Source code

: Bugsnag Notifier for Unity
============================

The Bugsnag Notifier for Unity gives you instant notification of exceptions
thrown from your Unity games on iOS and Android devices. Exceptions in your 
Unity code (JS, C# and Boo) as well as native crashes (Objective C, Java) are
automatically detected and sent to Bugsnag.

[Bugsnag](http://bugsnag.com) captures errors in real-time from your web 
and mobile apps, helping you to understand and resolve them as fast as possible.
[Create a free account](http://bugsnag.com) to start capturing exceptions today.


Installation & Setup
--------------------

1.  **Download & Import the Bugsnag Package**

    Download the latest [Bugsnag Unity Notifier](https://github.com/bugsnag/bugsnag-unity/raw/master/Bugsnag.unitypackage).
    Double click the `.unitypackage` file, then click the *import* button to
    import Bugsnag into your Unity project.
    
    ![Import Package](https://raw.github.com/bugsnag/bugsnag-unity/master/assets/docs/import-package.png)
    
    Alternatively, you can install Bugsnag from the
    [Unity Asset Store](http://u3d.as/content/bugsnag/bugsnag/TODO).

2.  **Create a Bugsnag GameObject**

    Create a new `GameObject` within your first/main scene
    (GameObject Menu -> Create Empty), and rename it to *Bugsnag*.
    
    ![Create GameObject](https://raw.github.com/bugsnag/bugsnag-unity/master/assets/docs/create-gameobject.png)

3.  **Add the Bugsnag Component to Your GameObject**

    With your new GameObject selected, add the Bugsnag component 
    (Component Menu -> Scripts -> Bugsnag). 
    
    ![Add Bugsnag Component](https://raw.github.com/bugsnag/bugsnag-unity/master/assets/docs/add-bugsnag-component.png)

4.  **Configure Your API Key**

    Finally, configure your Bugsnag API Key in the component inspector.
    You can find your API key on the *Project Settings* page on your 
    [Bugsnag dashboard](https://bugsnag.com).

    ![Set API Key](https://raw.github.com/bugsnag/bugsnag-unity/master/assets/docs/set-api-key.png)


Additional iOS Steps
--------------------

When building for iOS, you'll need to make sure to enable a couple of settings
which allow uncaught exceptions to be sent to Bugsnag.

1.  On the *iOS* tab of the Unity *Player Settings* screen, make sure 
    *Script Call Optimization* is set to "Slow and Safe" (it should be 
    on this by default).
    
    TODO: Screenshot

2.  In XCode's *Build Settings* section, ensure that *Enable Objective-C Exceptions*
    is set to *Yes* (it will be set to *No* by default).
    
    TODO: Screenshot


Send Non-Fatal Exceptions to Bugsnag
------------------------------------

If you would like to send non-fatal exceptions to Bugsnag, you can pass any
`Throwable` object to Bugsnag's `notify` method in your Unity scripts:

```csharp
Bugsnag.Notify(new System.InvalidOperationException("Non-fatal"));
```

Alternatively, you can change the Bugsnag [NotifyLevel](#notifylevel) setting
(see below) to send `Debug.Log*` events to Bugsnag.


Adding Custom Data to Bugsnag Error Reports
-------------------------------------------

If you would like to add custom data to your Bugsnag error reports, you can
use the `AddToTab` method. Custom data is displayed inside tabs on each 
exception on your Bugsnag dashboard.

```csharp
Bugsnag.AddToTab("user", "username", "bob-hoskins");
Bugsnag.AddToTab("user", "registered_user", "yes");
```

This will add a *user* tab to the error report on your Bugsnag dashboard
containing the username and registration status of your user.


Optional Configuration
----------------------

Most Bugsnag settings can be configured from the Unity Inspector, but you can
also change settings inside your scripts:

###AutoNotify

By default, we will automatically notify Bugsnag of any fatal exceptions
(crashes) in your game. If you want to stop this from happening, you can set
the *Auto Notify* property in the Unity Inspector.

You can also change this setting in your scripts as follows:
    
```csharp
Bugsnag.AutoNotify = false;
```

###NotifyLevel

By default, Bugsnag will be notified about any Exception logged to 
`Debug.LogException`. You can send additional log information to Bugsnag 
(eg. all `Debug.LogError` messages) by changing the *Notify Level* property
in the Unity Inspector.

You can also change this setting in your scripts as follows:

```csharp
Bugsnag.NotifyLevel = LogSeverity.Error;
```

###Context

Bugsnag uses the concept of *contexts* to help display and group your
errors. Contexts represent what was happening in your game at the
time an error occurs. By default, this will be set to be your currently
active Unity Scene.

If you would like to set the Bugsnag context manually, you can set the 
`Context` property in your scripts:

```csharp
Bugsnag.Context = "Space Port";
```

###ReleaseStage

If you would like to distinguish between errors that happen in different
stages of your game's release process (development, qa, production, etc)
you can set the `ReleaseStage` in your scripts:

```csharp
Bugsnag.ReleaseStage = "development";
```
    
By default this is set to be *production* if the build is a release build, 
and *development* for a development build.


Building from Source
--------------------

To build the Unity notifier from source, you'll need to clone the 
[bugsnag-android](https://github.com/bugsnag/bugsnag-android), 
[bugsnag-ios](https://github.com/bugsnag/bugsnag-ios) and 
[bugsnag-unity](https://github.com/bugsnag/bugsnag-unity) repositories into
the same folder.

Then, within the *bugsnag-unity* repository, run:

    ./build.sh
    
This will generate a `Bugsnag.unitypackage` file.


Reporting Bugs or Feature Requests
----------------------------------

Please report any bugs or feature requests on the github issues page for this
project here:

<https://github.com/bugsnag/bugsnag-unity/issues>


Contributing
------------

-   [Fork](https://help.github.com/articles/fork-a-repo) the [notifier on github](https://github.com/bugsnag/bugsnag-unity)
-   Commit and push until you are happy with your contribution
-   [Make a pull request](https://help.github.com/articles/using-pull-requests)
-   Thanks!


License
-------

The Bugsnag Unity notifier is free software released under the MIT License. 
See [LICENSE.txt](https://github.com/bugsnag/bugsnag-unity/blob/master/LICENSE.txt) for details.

-.-.-

- _Task prompt_
Your task is to write out every record exactly.

- _Problem solution_
Source code

: Bugsnag Notifier for Unity
============================

The Bugsnag Notifier for Unity gives you instant notification of exceptions
thrown from your Unity games on iOS and Android devices. Exceptions in your 
Unity code (JS, C# and Boo) as well as native crashes (Objective C, Java) are
automatically detected and sent to Bugsnag.

[Bugsnag](http://bugsnag.com) captures errors in real-time from your web 
and mobile apps, helping you to understand and resolve them as fast as possible.
[Create a free account](http://bugsnag.com) to start capturing exceptions today.


Installation & Setup
--------------------

1.  **Download & Import the Bugsnag Package**

    Download the latest [Bugsnag Unity Notifier](https://github.com/bugsnag/bugsnag-unity/raw/master/Bugsnag.unitypackage).
    Double click the `.unitypackage` file, then click the *import* button to
    import Bugsnag into your Unity project.
    
    ![Import Package](https://raw.github.com/bugsnag/bugsnag-unity/master/assets/docs/import-package.png)
    
    Alternatively, you can install Bugsnag from the
    [Unity Asset Store](http://u3d.as/content/bugsnag/bugsnag/TODO).

2.  **Create a Bugsnag GameObject**

    Create a new `GameObject` within your first/main scene
    (GameObject Menu -> Create Empty), and rename it to *Bugsnag*.
    
    ![Create GameObject](https://raw.github.com/bugsnag/bugsnag-unity/master/assets/docs/create-gameobject.png)

3.  **Add the Bugsnag Component to Your GameObject**

    With your new GameObject selected, add the Bugsnag component 
    (Component Menu -> Scripts -> Bugsnag). 
    
    ![Add Bugsnag Component](https://raw.github.com/bugsnag/bugsnag-unity/master/assets/docs/add-bugsnag-component.png)

4.  **Configure Your API Key**

    Finally, configure your Bugsnag API Key in the component inspector.
    You can find your API key on the *Project Settings* page on your 
    [Bugsnag dashboard](https://bugsnag.com).

    ![Set API Key](https://raw.github.com/bugsnag/bugsnag-unity/master/assets/docs/set-api-key.png)


Additional iOS Steps
--------------------

When building for iOS, you'll need to make sure to enable a couple of settings
which allow uncaught exceptions to be sent to Bugsnag.

1.  On the *iOS* tab of the Unity *Player Settings* screen, make sure 
    *Script Call Optimization* is set to "Slow and Safe" (it should be 
    on this by default).
    
    TODO: Screenshot

2.  In XCode's *Build Settings* section, ensure that *Enable Objective-C Exceptions*
    is set to *Yes* (it will be set to *No* by default).
    
    TODO: Screenshot


Send Non-Fatal Exceptions to Bugsnag
------------------------------------

If you would like to send non-fatal exceptions to Bugsnag, you can pass any
`Throwable` object to Bugsnag's `notify` method in your Unity scripts:

```csharp
Bugsnag.Notify(new System.InvalidOperationException("Non-fatal"));
```

Alternatively, you can change the Bugsnag [NotifyLevel](#notifylevel) setting
(see below) to send `Debug.Log*` events to Bugsnag.


Adding Custom Data to Bugsnag Error Reports
-------------------------------------------

If you would like to add custom data to your Bugsnag error reports, you can
use the `AddToTab` method. Custom data is displayed inside tabs on each 
exception on your Bugsnag dashboard.

```csharp
Bugsnag.AddToTab("user", "username", "bob-hoskins");
Bugsnag.AddToTab("user", "registered_user", "yes");
```

This will add a *user* tab to the error report on your Bugsnag dashboard
containing the username and registration status of your user.


Optional Configuration
----------------------

Most Bugsnag settings can be configured from the Unity Inspector, but you can
also change settings inside your scripts:

###AutoNotify

By default, we will automatically notify Bugsnag of any fatal exceptions
(crashes) in your game. If you want to stop this from happening, you can set
the *Auto Notify* property in the Unity Inspector.

You can also change this setting in your scripts as follows:
    
```csharp
Bugsnag.AutoNotify = false;
```

###NotifyLevel

By default, Bugsnag will be notified about any Exception logged to 
`Debug.LogException`. You can send additional log information to Bugsnag 
(eg. all `Debug.LogError` messages) by changing the *Notify Level* property
in the Unity Inspector.

You can also change this setting in your scripts as follows:

```csharp
Bugsnag.NotifyLevel = LogSeverity.Error;
```

###Context

Bugsnag uses the concept of *contexts* to help display and group your
errors. Contexts represent what was happening in your game at the
time an error occurs. By default, this will be set to be your currently
active Unity Scene.

If you would like to set the Bugsnag context manually, you can set the 
`Context` property in your scripts:

```csharp
Bugsnag.Context = "Space Port";
```

###ReleaseStage

If you would like to distinguish between errors that happen in different
stages of your game's release process (development, qa, production, etc)
you can set the `ReleaseStage` in your scripts:

```csharp
Bugsnag.ReleaseStage = "development";
```
    
By default this is set to be *production* if the build is a release build, 
and *development* for a development build.


Building from Source
--------------------

To build the Unity notifier from source, you'll need to clone the 
[bugsnag-android](https://github.com/bugsnag/bugsnag-android), 
[bugsnag-ios](https://github.com/bugsnag/bugsnag-ios) and 
[bugsnag-unity](https://github.com/bugsnag/bugsnag-unity) repositories into
the same folder.

Then, within the *bugsnag-unity* repository, run:

    ./build.sh
    
This will generate a `Bugsnag.unitypackage` file.


Reporting Bugs or Feature Requests
----------------------------------

Please report any bugs or feature requests on the github issues page for this
project here:

<https://github.com/bugsnag/bugsnag-unity/issues>


Contributing
------------

-   [Fork](https://help.github.com/articles/fork-a-repo) the [notifier on github](https://github.com/bugsnag/bugsnag-unity)
-   Commit and push until you are happy with your contribution
-   [Make a pull request](https://help.github.com/articles/using-pull-requests)
-   Thanks!


License
-------

The Bugsnag Unity notifier is free software released under the MIT License. 
See [LICENSE.txt](https://github.com/bugsnag/bugsnag-unity/blob/master/LICENSE.txt) for details.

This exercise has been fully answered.